== Segment start ==

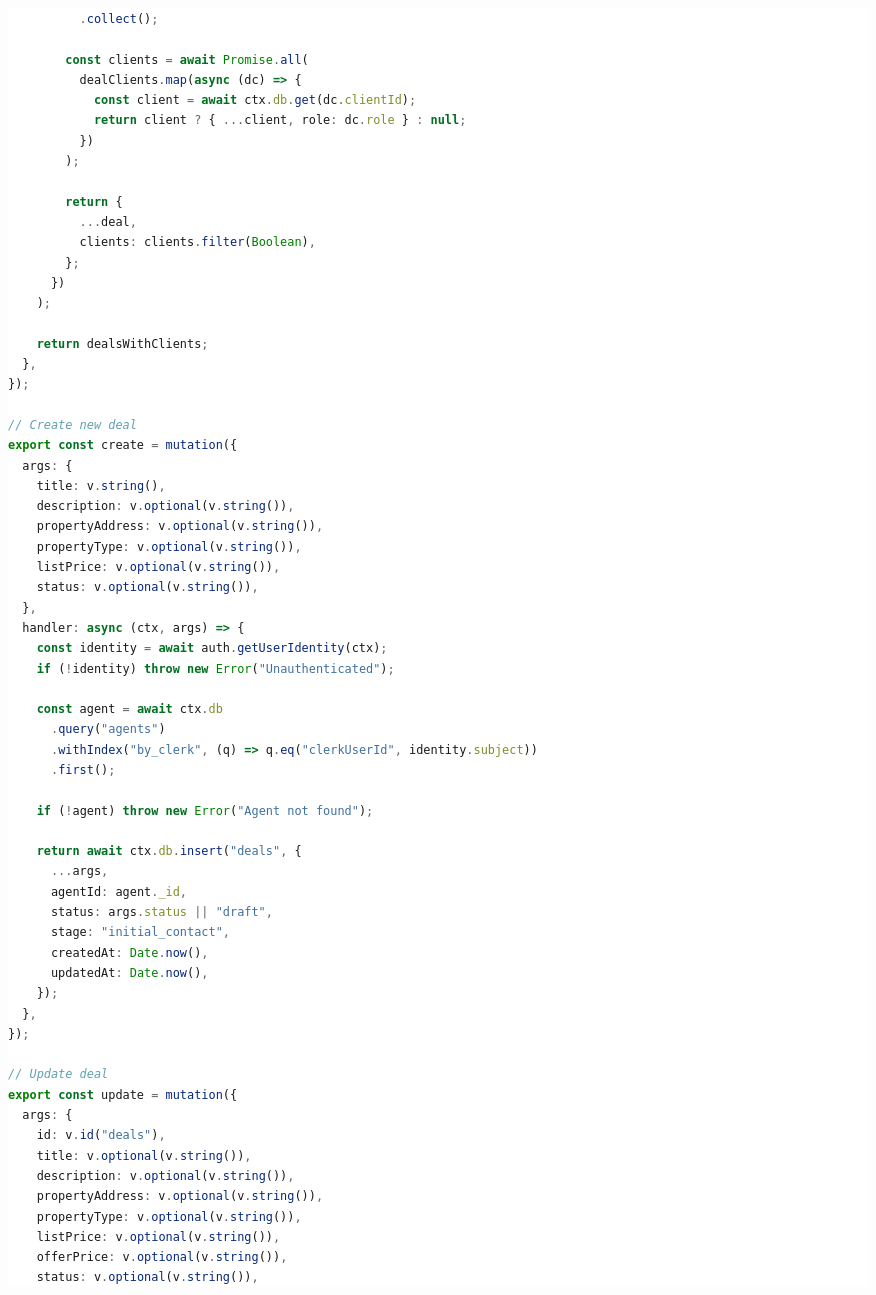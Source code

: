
 ```typescript
          .collect();

        const clients = await Promise.all(
          dealClients.map(async (dc) => {
            const client = await ctx.db.get(dc.clientId);
            return client ? { ...client, role: dc.role } : null;
          })
        );

        return {
          ...deal,
          clients: clients.filter(Boolean),
        };
      })
    );

    return dealsWithClients;
  },
});

// Create new deal
export const create = mutation({
  args: {
    title: v.string(),
    description: v.optional(v.string()),
    propertyAddress: v.optional(v.string()),
    propertyType: v.optional(v.string()),
    listPrice: v.optional(v.string()),
    status: v.optional(v.string()),
  },
  handler: async (ctx, args) => {
    const identity = await auth.getUserIdentity(ctx);
    if (!identity) throw new Error("Unauthenticated");

    const agent = await ctx.db
      .query("agents")
      .withIndex("by_clerk", (q) => q.eq("clerkUserId", identity.subject))
      .first();

    if (!agent) throw new Error("Agent not found");

    return await ctx.db.insert("deals", {
      ...args,
      agentId: agent._id,
      status: args.status || "draft",
      stage: "initial_contact",
      createdAt: Date.now(),
      updatedAt: Date.now(),
    });
  },
});

// Update deal
export const update = mutation({
  args: {
    id: v.id("deals"),
    title: v.optional(v.string()),
    description: v.optional(v.string()),
    propertyAddress: v.optional(v.string()),
    propertyType: v.optional(v.string()),
    listPrice: v.optional(v.string()),
    offerPrice: v.optional(v.string()),
    status: v.optional(v.string()),
```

== Segment end ==

→ **Task item**
Scan the lines above, and whenever one holds the string "return", copy it.

→ **Answer**
            return client ? { ...client, role: dc.role } : null;
        return {
    return dealsWithClients;
    return await ctx.db.insert("deals", {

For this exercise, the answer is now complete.